**Task material:**
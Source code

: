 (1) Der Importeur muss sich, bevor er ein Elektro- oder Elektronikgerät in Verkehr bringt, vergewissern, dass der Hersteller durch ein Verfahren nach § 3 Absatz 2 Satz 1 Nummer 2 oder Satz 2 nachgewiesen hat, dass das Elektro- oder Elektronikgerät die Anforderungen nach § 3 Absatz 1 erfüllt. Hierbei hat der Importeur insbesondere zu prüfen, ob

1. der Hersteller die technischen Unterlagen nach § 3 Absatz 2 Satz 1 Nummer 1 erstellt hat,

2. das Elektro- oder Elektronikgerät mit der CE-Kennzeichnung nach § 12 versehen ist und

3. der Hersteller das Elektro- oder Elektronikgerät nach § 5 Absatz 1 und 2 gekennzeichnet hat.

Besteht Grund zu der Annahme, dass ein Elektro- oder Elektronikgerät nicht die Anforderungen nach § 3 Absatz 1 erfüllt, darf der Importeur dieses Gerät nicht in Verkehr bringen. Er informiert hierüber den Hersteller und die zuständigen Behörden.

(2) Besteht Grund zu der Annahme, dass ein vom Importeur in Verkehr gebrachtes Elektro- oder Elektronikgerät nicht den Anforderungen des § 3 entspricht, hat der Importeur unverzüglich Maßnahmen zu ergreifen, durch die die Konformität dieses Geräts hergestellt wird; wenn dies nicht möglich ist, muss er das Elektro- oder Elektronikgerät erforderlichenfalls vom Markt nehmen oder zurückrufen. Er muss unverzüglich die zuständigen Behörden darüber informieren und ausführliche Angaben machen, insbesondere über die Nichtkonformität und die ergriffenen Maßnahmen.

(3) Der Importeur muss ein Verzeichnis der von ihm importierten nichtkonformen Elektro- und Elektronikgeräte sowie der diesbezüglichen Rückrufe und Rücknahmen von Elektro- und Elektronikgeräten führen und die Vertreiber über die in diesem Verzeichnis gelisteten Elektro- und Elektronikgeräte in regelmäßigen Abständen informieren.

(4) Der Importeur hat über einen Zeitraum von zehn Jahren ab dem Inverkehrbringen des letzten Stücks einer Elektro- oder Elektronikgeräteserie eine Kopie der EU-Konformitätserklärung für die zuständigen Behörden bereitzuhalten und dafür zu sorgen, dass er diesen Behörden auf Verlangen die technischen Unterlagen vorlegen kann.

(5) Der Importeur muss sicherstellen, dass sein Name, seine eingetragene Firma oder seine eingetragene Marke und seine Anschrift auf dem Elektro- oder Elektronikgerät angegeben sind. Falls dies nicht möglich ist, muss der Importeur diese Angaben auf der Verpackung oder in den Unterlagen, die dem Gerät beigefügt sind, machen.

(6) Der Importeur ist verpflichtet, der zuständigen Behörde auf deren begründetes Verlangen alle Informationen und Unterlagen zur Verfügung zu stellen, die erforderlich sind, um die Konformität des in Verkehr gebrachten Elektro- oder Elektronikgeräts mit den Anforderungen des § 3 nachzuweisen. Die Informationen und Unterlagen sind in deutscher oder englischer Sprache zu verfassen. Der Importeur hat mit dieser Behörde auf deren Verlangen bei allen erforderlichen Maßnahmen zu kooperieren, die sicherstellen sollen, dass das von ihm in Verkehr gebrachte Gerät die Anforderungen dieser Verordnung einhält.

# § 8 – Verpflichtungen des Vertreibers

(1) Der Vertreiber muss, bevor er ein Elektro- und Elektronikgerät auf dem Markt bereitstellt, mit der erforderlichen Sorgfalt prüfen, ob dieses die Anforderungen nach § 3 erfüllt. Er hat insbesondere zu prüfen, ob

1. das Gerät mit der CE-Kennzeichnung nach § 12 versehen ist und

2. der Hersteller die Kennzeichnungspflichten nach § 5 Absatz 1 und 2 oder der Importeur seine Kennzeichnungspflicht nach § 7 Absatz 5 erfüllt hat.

**Exercise brief:** Return only the stretch of the material above from the line holding "Importeur insbesondere zu prüfen, ob" through the line holding "Besteht Grund zu der Annahme, dass ein Elektro- oder", copied exactly.

**Your response:**
: (1) Der Importeur muss sich, bevor er ein Elektro- oder Elektronikgerät in Verkehr bringt, vergewissern, dass der Hersteller durch ein Verfahren nach § 3 Absatz 2 Satz 1 Nummer 2 oder Satz 2 nachgewiesen hat, dass das Elektro- oder Elektronikgerät die Anforderungen nach § 3 Absatz 1 erfüllt. Hierbei hat der Importeur insbesondere zu prüfen, ob

1. der Hersteller die technischen Unterlagen nach § 3 Absatz 2 Satz 1 Nummer 1 erstellt hat,

2. das Elektro- oder Elektronikgerät mit der CE-Kennzeichnung nach § 12 versehen ist und

3. der Hersteller das Elektro- oder Elektronikgerät nach § 5 Absatz 1 und 2 gekennzeichnet hat.

Besteht Grund zu der Annahme, dass ein Elektro- oder Elektronikgerät nicht die Anforderungen nach § 3 Absatz 1 erfüllt, darf der Importeur dieses Gerät nicht in Verkehr bringen. Er informiert hierüber den Hersteller und die zuständigen Behörden.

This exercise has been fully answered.